[Dataset entries]

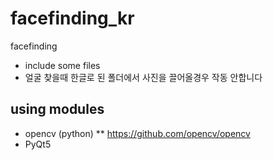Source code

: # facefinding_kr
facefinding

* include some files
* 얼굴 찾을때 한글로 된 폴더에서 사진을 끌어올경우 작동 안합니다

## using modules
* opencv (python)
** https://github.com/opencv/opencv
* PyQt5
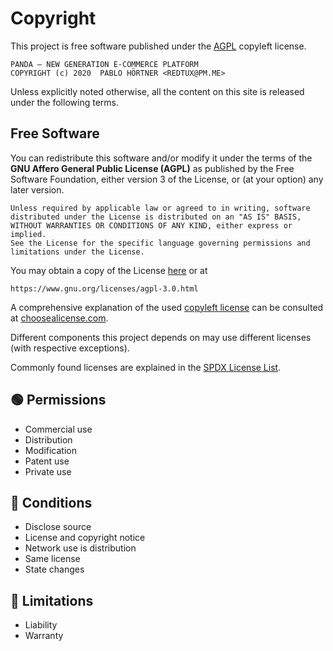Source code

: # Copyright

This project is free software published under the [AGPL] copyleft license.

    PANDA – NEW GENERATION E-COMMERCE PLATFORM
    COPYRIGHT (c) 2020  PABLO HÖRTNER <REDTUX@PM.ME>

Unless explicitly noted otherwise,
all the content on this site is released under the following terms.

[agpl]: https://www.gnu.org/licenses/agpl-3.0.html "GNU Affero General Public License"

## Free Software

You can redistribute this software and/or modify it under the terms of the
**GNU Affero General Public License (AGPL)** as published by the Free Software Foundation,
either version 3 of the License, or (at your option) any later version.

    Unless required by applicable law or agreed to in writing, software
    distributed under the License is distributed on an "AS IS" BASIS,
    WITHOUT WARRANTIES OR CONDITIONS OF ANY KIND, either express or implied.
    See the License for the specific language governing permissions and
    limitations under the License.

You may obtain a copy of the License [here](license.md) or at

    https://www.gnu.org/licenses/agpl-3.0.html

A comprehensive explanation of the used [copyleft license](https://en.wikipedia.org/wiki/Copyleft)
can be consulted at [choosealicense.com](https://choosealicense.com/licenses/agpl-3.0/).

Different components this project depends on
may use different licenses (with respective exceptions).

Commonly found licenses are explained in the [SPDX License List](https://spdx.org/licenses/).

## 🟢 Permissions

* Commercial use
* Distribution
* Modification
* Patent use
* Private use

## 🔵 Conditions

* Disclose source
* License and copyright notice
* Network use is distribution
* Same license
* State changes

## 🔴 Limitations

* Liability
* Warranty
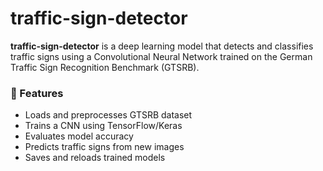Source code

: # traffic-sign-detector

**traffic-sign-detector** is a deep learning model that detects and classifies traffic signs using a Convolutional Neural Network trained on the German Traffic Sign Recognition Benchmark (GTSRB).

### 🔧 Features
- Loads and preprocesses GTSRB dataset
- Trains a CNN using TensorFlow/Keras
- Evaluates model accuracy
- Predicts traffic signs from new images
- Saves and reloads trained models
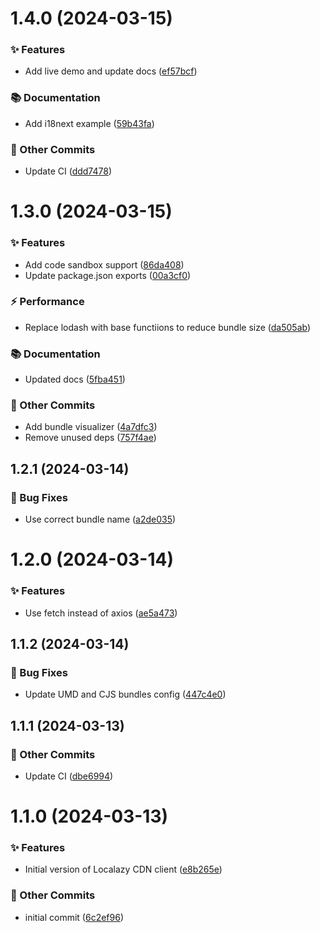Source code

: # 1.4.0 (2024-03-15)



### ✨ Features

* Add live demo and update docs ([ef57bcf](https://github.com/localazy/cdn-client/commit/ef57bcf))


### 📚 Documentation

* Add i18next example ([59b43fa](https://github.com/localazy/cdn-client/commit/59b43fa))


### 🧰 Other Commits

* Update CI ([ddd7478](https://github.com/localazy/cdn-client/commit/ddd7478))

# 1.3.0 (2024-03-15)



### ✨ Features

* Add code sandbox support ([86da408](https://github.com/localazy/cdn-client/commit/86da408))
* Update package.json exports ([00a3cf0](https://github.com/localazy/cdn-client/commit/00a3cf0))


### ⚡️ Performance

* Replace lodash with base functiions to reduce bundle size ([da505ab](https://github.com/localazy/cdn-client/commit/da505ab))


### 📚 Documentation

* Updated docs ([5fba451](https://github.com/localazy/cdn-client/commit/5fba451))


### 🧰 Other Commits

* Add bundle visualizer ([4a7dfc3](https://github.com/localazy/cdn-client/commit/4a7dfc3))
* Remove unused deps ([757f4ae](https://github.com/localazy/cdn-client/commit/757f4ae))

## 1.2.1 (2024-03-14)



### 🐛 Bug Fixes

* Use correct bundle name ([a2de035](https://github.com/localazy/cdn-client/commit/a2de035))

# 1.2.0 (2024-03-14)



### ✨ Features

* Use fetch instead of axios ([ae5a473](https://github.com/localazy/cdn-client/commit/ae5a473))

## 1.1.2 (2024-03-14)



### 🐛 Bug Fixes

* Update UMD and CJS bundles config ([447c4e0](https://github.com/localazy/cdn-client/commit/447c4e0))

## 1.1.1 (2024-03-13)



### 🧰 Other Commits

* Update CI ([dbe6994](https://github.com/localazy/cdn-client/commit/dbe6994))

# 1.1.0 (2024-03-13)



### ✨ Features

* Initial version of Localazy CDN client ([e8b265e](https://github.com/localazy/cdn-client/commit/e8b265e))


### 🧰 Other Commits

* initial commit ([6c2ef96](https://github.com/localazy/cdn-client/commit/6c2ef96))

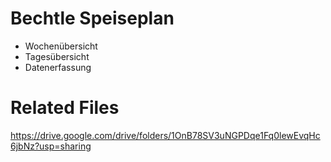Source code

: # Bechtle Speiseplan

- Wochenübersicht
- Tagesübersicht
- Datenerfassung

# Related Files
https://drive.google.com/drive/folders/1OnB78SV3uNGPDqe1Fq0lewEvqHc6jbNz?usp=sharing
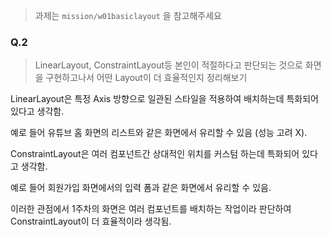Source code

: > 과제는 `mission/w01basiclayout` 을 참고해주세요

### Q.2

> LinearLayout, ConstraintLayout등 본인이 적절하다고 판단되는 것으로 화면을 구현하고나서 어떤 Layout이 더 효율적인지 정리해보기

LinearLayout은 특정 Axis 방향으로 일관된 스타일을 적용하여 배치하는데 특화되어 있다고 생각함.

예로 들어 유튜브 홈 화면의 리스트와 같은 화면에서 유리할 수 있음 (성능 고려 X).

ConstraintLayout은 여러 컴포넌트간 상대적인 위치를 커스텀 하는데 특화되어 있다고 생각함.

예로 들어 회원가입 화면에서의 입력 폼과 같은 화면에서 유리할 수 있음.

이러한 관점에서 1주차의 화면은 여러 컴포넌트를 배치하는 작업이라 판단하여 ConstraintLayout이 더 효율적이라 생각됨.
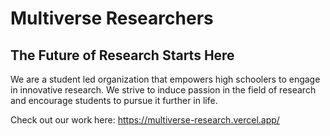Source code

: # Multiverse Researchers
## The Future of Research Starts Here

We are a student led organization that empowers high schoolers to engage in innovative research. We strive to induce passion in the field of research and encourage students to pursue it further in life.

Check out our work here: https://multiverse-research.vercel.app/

Exercise goal -> From the records above, copy only the lines running from the line containing "# 1.2.0 (2024-03-14)" to the line containing "더 효율적인지 정리해보기", both ends included. Leave the pictures out.

Expected output ->
# 1.2.0 (2024-03-14)



### ✨ Features

* Use fetch instead of axios ([ae5a473](https://github.com/localazy/cdn-client/commit/ae5a473))

## 1.1.2 (2024-03-14)



### 🐛 Bug Fixes

* Update UMD and CJS bundles config ([447c4e0](https://github.com/localazy/cdn-client/commit/447c4e0))

## 1.1.1 (2024-03-13)



### 🧰 Other Commits

* Update CI ([dbe6994](https://github.com/localazy/cdn-client/commit/dbe6994))

# 1.1.0 (2024-03-13)



### ✨ Features

* Initial version of Localazy CDN client ([e8b265e](https://github.com/localazy/cdn-client/commit/e8b265e))


### 🧰 Other Commits

* initial commit ([6c2ef96](https://github.com/localazy/cdn-client/commit/6c2ef96))

Source code

: # Bechtle Speiseplan

- Wochenübersicht
- Tagesübersicht
- Datenerfassung

# Related Files
https://drive.google.com/drive/folders/1OnB78SV3uNGPDqe1Fq0lewEvqHc6jbNz?usp=sharing
Source code

: > 과제는 `mission/w01basiclayout` 을 참고해주세요

### Q.2

> LinearLayout, ConstraintLayout등 본인이 적절하다고 판단되는 것으로 화면을 구현하고나서 어떤 Layout이 더 효율적인지 정리해보기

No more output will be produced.